Vorliegend ist nach Auffassung des Senats nicht ausreichend begründet, warum gegen den Angeklagten eine Freiheitsstrafe festzusetzen war. Dabei übersieht der Senat nicht die schweren Folgen der Tat des Angeklagten - der Geschädigte hat sich 12 Tage in stationärer Behandlung befunden und musste operativ behandelt werden. Andererseits hätte das Amtsgericht sich aber mit dem Antrag der Staatsanwaltschaft auseinander setzen müssen. Diese hat beim Amtsgericht lediglich eine Geldstrafe von 100 Tagessätzen beantragt. Warum das Amtsgericht diesen Antrag um mehr als das Doppelte überschritten hat, wird nicht dargelegt. Das folgt auch nicht ohne weiteres aus den Umständen der Tat und der Persönlichkeit des Angeklagten. Das Amtsgericht berücksichtigt nämlich insoweit zugunsten des Angeklagten nicht, dass es sich um eine spontane Tat gehandelt hat, die offenbar auf die aufgeheizte Atmosphäre anlässlich des Fußballspiels zurückzuführen ist. Auch die vom Amtsgericht angeführten Vorstrafen des Angeklagten rechtfertigen die massive und harte Reaktion des Tatrichters nicht. Insoweit hat das Amtsgericht - zumindest nicht erkennbar - nicht berücksichtigt, dass die drei Vorverurteilungen des Angeklagten aus den Jahren 1997, 1998 und 1999 stammen und damit schon länger zurückliegen. Zudem handelt es sich, was das Amtsgericht aber berücksichtigt hat, um nicht einschlägige Vorverurteilungen wegen Diebstahls. Je länger aber eine Vorstrafe zurückliegt, desto geringeres Gewicht besitzt sie bei der Strafzumessung. Weit zurückliegenden Vorverurteilungen kommt, jedenfalls dann, wenn die zugrunde liegenden Straftaten nicht sehr schwer wiegen, für eine schuldangemessene Bestrafung nur noch geringes Gewicht zu. Zu berücksichtigen ist insoweit auch, ob eine Zäsur erkennbar ist, also z.B. eine längere Zeit straffreier Führung vorliegt. Das lässt sich vorliegend dem angefochtenen Urteil entnehmen, da die Daten der Vorverurteilungen mitgeteilt werden. Dem angefochtenen Urteil lässt sich jedoch das Tatgeschehen, das den Vorverurteilungen jeweils zugrunde gelegen hat, nicht entnehmen. Insoweit ist das angefochtene Urteil daher lückenhaft (§ 267 StPO), da das Tatgeschehen für die Beurteilung des Gewichts der früheren Verurteilungen von erheblicher Bedeutung ist.

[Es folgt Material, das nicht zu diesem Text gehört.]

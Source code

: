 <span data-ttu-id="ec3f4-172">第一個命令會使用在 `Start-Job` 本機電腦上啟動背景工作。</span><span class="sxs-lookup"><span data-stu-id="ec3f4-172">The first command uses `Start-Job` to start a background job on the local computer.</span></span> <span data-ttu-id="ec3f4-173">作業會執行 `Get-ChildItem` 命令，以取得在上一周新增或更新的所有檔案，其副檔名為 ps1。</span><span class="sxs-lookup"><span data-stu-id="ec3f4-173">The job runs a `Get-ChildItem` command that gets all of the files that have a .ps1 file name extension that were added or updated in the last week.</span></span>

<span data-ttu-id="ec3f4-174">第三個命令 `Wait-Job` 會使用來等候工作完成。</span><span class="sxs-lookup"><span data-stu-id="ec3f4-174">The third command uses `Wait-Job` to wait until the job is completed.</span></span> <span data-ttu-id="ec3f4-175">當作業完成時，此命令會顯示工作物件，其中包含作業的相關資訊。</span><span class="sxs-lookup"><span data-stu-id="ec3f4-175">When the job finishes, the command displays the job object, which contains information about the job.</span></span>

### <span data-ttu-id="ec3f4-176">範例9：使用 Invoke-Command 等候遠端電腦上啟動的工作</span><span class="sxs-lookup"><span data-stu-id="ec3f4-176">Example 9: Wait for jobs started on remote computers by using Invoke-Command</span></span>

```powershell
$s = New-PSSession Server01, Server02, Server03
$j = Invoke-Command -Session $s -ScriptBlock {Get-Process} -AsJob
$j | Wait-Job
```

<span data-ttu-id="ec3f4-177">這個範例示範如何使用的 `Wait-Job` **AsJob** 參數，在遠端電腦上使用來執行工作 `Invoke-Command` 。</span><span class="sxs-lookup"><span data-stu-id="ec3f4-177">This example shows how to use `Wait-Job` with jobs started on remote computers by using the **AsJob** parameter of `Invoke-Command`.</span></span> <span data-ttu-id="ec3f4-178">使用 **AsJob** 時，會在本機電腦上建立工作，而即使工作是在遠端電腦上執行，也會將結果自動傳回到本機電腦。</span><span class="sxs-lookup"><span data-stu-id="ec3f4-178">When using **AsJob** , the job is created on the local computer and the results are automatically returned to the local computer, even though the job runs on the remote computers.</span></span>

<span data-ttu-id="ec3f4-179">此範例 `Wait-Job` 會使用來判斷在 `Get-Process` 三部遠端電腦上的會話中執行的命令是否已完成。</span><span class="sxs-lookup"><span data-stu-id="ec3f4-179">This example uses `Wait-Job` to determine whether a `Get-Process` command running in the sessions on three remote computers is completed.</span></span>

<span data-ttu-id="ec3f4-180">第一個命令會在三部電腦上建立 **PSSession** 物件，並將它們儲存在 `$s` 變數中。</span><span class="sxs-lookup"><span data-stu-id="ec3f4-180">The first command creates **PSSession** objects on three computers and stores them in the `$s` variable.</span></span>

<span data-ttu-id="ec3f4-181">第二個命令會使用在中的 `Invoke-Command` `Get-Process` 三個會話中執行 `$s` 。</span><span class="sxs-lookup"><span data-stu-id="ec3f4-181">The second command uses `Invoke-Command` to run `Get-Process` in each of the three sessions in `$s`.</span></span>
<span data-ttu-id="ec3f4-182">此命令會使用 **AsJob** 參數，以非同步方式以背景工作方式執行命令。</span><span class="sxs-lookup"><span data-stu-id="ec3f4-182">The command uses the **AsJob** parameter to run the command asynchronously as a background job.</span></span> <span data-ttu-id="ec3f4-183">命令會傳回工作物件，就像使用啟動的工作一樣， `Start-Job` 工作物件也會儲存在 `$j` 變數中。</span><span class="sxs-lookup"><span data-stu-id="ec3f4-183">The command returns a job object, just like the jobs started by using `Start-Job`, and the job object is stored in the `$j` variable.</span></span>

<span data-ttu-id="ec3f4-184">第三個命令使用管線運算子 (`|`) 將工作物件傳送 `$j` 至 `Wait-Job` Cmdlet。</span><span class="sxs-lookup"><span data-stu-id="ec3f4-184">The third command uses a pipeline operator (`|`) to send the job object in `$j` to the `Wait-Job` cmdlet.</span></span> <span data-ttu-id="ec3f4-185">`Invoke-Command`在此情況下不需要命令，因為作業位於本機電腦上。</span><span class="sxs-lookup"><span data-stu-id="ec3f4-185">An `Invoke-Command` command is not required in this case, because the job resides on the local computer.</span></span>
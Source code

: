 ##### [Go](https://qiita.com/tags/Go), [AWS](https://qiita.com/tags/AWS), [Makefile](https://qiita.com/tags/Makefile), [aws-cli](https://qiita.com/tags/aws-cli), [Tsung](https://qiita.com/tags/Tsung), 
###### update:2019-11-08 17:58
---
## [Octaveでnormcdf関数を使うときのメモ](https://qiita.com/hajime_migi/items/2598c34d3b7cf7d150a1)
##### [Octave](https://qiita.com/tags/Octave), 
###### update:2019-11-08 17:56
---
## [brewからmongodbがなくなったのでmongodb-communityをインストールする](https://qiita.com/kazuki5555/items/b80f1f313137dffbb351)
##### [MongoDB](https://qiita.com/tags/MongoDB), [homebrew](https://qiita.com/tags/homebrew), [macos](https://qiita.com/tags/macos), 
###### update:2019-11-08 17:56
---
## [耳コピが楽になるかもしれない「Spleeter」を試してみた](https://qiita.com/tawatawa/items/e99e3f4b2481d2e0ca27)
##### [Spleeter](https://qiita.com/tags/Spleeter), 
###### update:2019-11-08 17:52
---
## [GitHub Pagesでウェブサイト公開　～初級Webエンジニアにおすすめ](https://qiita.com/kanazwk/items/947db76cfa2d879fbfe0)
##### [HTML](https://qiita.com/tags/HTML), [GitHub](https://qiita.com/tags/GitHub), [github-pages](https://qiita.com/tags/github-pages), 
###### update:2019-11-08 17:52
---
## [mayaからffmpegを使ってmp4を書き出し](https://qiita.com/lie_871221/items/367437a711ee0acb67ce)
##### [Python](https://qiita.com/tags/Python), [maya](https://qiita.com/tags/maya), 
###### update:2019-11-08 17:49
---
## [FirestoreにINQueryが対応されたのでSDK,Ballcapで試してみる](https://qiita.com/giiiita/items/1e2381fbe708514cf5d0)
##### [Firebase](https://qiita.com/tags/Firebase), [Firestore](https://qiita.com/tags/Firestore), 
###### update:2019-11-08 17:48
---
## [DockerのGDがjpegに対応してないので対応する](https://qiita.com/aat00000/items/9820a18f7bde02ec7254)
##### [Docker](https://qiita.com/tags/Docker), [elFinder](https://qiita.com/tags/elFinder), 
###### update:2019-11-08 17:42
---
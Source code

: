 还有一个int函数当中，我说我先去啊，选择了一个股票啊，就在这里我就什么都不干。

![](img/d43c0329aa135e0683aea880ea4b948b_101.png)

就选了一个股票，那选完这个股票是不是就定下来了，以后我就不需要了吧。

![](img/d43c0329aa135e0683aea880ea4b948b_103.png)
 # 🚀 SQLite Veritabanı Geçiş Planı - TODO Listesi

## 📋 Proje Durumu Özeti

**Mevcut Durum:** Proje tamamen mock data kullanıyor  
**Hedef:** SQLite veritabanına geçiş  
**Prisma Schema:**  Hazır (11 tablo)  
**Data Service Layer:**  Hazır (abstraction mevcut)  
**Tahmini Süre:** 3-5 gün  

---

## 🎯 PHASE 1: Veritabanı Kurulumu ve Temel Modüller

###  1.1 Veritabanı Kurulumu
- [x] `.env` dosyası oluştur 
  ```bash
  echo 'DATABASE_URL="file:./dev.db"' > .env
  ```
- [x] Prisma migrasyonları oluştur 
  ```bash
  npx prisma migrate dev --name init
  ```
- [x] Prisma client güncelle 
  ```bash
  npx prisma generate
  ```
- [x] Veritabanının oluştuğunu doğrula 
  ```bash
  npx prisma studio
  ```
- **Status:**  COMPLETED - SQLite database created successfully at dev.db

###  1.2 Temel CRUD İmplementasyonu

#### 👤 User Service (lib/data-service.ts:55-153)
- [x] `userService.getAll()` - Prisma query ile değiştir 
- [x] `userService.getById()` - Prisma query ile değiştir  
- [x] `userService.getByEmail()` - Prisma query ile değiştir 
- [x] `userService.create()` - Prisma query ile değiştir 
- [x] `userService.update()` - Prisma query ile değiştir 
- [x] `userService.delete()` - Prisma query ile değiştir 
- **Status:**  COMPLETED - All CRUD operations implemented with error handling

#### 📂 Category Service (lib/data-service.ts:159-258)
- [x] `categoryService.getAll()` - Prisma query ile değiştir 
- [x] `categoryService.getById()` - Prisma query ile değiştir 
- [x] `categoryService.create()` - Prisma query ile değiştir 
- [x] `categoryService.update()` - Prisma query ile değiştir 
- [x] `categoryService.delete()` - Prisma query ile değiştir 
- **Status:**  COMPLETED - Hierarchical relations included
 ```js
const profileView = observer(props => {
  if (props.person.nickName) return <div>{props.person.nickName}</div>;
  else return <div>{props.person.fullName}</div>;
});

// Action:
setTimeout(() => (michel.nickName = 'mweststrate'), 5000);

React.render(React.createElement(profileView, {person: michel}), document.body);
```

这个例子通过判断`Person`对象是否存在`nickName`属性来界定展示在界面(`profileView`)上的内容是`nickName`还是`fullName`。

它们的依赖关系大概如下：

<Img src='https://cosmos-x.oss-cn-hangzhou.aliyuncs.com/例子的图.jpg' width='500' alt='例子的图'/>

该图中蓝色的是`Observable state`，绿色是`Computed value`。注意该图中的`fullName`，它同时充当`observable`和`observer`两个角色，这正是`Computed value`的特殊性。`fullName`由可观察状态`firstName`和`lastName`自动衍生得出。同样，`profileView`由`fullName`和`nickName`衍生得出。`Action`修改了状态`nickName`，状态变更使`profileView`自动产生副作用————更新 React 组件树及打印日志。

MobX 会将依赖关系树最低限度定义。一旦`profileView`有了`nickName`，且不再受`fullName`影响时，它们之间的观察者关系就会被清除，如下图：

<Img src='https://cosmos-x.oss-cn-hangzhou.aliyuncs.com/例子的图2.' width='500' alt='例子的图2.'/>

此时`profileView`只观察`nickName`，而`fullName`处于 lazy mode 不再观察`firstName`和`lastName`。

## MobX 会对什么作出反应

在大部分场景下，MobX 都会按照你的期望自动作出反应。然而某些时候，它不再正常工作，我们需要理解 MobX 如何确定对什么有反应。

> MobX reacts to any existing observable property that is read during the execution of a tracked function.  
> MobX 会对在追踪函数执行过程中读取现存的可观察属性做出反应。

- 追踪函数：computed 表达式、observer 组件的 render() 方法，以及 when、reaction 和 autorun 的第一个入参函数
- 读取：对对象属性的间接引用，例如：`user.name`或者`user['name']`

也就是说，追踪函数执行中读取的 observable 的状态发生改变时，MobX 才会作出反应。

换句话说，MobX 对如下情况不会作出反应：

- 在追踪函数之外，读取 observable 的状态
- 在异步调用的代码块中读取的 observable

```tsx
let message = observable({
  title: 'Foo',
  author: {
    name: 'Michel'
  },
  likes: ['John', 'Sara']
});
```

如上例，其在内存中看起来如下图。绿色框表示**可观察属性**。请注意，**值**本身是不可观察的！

Zu Recht beanstandet die Revision schließlich auch, dass sich das angefochtene Urteil nicht mit den wirtschaftlichen Folgen der Tat für den Angeklagten auseinandersetzt und offenbar auch der Umstand, dass es sich bei dem Angeklagten um einen Ausländer handelt in die Strafzumessung keinen Eingang gefunden hat. Zu letzterem wird aufzuklären sein, ob und wenn ja welche ausländerrechtlichen Folgen sich für den Angeklagten, der nach dem Vorbringen der Revision ausländerrechtlich nur geduldet ist, ergeben.

III.

Eine Entscheidung über den Antrag des Angeklagten, ihm für das Revisionsverfahren einen Pflichtverteidiger beizuordnen, ist derzeit nicht veranlasst. Der Angeklagte hat den Antrag zu Beginn des Revisionsverfahrens gestellt. Er ist vom Strafrichter nicht beschieden worden. Dieses ist nunmehr noch nachzuholen. Es steht dem Senat bzw. dem Vorsitzenden derzeit nicht an, über diesen Antrag zu entscheiden (so auch OLG Stuttgart StV 2000, 414; Senat im Beschluss vom 21. März 2005 in 2 Ss 441/04).

Der Bescheidung durch den Strafrichter kann vorliegend auch nicht entgegengehalten werden, dass eine Pflichtverteidigerbestellung nach Abschluss des Verfahrens nicht mehr möglich ist (vgl. dazu Beschluss des 1. Strafsenats vom 6. 7. 2004, 1 Ws 203/04). Abgesehen davon, dass das Verfahren nicht abgeschlossen ist, verweist der Senat insoweit auf seine Entscheidung in NStZ-RR 2003, 335, die eine ähnliche Fallgestaltung bei der Nebenklage, nämlich einen rechtzeitig gestellten Zulassungsantrag, der aus bei der Justiz liegenden Gründen nicht beschieden worden ist, betraf.